5. Rowing can be relaxed or competitive, depending on you.
If you want to go to regattas and race against other clubs, you can do that at OAR. Or if you’re more of an occasional rower who’d rather go out with your rowing buddy on sleepy summer mornings and spend a few hours tooling around the Sound for fun, that’s also possible.
6. You can row alone or with others.
If you like spending time by yourself when you exercise, sculling in a single is for you. But, if you like doing repetitive motions while staring at the back of the person in front of you and following their every move, you should definitely be in a quad, a four or an eight. Of course, if you prefer something in-between, then a pair or a double (two in a boat) might do the trick.
7. Parents – if your sons or daughters are not into team sports, but want to do something athletic, this may be the sport for them.
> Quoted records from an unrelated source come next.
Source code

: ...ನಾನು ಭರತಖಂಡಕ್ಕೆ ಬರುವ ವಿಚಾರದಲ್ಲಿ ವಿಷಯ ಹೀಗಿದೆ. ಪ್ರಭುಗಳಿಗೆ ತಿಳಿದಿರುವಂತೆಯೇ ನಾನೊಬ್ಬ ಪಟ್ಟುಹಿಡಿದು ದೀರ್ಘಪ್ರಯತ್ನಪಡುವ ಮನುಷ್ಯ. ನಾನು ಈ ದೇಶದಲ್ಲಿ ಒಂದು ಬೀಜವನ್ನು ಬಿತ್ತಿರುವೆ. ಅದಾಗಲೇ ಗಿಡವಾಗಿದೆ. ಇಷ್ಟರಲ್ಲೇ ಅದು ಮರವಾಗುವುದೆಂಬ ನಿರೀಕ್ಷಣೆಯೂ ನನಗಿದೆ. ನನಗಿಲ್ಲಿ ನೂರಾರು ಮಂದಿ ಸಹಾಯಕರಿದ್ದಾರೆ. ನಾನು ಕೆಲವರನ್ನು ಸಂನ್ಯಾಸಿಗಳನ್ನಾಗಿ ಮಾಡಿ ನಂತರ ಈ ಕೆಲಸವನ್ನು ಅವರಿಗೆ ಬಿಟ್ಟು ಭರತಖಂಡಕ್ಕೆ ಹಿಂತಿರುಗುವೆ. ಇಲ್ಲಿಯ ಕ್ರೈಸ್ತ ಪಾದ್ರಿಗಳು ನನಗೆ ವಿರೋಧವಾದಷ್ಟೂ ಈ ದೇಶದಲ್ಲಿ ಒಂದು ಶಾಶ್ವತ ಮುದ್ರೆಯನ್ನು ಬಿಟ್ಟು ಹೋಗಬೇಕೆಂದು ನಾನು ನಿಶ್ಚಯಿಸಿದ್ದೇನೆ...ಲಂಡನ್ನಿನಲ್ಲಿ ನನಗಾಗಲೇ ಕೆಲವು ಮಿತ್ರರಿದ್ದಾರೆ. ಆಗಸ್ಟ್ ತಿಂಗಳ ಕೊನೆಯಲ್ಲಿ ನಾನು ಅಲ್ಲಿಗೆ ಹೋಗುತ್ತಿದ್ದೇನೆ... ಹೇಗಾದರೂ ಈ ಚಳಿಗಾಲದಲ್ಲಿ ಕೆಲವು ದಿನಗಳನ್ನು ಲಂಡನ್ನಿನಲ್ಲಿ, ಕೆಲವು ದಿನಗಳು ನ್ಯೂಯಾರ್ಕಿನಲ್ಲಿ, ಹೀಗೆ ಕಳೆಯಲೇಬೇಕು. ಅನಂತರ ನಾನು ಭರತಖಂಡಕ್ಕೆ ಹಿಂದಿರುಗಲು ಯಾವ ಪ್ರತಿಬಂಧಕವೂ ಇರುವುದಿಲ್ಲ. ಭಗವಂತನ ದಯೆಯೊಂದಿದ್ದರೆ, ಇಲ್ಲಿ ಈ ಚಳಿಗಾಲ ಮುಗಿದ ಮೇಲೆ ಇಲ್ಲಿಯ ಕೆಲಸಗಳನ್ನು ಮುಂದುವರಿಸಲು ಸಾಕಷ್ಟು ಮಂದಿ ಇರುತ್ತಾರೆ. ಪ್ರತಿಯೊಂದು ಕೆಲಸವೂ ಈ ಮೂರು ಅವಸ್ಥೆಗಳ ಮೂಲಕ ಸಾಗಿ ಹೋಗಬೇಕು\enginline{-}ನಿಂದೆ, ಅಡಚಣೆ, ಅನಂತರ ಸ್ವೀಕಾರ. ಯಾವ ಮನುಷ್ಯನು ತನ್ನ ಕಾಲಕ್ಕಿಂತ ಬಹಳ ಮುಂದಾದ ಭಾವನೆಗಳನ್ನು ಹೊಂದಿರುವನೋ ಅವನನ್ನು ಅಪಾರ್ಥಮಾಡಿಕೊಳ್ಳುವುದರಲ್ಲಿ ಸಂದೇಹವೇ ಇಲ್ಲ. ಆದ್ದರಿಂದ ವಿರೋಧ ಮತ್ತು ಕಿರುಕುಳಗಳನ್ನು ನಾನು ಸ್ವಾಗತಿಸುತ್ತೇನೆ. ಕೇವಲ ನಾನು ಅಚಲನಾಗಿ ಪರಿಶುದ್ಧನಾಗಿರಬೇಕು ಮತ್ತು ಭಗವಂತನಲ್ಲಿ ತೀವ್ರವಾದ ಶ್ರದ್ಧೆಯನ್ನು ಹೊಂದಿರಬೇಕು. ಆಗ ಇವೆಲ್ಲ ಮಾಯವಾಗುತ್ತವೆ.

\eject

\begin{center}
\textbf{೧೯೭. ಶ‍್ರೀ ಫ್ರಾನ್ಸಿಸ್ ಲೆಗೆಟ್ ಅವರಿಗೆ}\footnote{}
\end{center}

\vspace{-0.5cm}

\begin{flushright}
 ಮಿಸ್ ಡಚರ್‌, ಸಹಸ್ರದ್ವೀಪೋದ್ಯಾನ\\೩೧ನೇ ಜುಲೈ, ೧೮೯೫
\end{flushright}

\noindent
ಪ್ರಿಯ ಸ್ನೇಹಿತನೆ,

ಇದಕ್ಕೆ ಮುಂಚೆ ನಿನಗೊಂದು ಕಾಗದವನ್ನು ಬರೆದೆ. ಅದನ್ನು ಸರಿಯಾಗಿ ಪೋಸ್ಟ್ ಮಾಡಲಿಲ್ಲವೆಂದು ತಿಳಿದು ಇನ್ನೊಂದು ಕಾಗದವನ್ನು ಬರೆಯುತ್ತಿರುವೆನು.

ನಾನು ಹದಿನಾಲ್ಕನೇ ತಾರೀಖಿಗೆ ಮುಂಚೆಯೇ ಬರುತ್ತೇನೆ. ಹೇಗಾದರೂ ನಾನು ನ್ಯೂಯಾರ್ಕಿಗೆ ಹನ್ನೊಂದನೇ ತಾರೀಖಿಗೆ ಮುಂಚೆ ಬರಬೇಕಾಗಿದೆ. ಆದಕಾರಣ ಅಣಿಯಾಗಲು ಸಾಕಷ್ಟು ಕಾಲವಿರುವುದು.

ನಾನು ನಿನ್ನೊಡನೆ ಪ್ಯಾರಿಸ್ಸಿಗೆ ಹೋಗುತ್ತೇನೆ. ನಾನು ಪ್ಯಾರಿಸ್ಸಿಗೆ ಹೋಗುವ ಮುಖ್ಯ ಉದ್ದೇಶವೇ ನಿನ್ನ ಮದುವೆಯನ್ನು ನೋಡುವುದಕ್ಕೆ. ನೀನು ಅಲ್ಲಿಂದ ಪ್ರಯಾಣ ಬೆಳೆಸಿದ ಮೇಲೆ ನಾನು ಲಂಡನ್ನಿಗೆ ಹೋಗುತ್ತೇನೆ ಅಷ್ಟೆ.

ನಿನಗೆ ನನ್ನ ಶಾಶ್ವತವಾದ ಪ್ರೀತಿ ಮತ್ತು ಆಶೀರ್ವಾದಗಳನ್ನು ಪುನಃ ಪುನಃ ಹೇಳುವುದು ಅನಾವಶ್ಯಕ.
OAR is a club, not associated with a particular school. Kids in the junior program have come from many of the schools in Thurston County, and even as far away as Centralia and Tacoma. Rowing helps kids develop high self-esteem, and learn personal accountability, constructive self-motivation, goal-setting and goal achievement. Unlike traditional competitive sports, rowing creates an atmosphere in which the desire for self-improvement and goal achievement motivates individuals to develop their natural abilities and help others to do the same.
8. If you don’t want to row, but love to boss people around, this is the sport for you.
Coxswains (pronounced “cox-sins”) are very popular people when eight big, hearty rowers want to take a boat out on a calm water day. They can’t do it without you. So, if you’re of average size or smaller, you can get a free ride around the Sound without having to kill yourself doing it. And when your boat wins an Olympic race, you get a medal around your neck, too.
9. No other sport you ever do will look as beautiful as your rowing team in synch.
No other sport will look this graceful and cool. When done right, rowing appears effortless. Only you and your teammates know the truth.
10. You will make friends and you will learn a lot about yourself in a boat.
Rowing is the ultimate team sport. When you are one of four or one of eight in a boat, you stop being an individual and become a part of a team, in the truest sense. When rowing with others, the object is to perform at your maximum capacity for the duration of a race, doing exactly the same thing as everyone else in the boat. There is no physical contact, but each person must be mentally connected to the others and the feel of the boat. This sense of unity is challenging, but ultimately rewarding when it is felt by the entire crew.
11. You get to travel and learn a new language.
In this sport, “catching a crab” is not a good thing. But “swinging” – that elusive feeling when near-perfect synchronization of motion happens– that is a very good thing. Rowing has a lot of unusual words – pronouncing “coxswain” and “gunwale” correctly is a challenge by itself – learning to use them correctly, particularly the commands, is really like mastering a foreign language. Regattas all take place on bodies of water – lakes, rivers, inlets. In the Pacific Northwest, where you go to race are some of the most beautiful places in the country – and you get to spend all day (sometimes longer) there.